Treasury Secretary Paul O'Neill was peremptorily fired for questioning the wisdom of the administration's tax cuts, and former U.S. administrator L. Paul Bremer III felt compelled to recant his statement that there were insufficient troops in Iraq...

Bush entered office promising to be a 'uniter, not a divider.' But Rovism is not about uniting. What Rove quickly grasped is that it's easier and more efficacious to exploit the cultural and social divide than to look for common ground. No recent administration has as eagerly played wedge issues — gay marriage, abortion, stem cell research, faith-based initiatives — to keep the nation roiling, in the pure Rovian belief that the president's conservative supporters will always be angrier and more energized than his opponents. Division, then, is not a side effect of policy; in Rovism, it is the purpose of policy...
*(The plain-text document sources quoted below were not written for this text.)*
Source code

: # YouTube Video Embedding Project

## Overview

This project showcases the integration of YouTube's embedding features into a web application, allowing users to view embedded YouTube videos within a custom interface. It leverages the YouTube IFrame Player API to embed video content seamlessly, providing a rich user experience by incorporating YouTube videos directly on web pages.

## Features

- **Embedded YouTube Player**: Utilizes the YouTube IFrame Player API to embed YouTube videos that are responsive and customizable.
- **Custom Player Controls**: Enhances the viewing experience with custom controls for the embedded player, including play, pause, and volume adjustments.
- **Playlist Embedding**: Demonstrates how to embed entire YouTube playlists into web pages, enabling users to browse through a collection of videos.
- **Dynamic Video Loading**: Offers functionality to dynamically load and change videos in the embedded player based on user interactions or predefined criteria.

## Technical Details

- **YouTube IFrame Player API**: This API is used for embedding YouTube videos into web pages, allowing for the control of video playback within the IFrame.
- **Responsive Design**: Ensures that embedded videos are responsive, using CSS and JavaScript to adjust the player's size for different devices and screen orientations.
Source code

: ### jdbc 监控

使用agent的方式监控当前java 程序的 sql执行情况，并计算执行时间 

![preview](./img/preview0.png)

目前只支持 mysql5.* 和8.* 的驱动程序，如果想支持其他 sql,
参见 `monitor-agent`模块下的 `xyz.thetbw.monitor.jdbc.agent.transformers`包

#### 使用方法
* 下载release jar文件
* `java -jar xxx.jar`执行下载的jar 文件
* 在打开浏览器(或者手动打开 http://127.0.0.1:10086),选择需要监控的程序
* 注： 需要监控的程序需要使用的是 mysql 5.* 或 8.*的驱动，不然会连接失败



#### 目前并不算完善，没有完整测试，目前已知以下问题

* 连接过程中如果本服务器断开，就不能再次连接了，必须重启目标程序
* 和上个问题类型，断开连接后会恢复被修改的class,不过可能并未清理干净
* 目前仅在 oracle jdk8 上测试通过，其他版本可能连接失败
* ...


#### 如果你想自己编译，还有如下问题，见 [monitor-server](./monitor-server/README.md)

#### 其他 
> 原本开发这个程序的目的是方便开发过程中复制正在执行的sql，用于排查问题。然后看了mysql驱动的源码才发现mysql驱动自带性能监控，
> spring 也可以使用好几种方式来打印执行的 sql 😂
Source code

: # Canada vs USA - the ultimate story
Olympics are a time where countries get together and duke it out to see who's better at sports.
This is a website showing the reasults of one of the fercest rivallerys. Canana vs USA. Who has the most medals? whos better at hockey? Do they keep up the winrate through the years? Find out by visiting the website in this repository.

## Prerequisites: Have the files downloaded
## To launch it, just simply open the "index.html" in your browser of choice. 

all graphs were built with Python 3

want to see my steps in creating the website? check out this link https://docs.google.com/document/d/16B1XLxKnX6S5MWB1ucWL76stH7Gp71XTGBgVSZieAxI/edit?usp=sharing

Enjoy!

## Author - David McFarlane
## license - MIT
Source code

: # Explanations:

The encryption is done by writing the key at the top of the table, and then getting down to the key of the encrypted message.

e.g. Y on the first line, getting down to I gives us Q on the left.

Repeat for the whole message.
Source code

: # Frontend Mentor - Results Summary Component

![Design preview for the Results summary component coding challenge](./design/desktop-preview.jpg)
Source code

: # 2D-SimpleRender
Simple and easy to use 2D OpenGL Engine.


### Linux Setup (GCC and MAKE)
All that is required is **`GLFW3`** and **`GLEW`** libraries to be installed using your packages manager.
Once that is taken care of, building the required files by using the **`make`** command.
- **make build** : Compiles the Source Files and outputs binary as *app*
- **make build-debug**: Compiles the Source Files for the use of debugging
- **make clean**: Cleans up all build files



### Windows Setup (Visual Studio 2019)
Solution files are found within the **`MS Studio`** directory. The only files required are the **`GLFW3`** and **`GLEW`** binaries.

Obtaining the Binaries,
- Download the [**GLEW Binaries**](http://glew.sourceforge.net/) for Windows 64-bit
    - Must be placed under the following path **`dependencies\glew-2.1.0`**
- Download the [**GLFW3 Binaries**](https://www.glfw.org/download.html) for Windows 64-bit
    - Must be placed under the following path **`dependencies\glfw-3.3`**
Unwavering discipline, demonization of foes, disdain for reality and a personal sense of infallibility based on faith are the stuff of a theocracy — the president as pope or mullah and policy as religious warfare.

Boiled down, Rovism is government by jihadis in the grip of unshakable self-righteousness — ironically the force the administration says it is fighting. It imposes rather than proposes.

Rovism surreptitiously and profoundly changes our form of government, a government that has been, since its founding by children of the Enlightenment, open, accommodating, moderate and generally reasonable."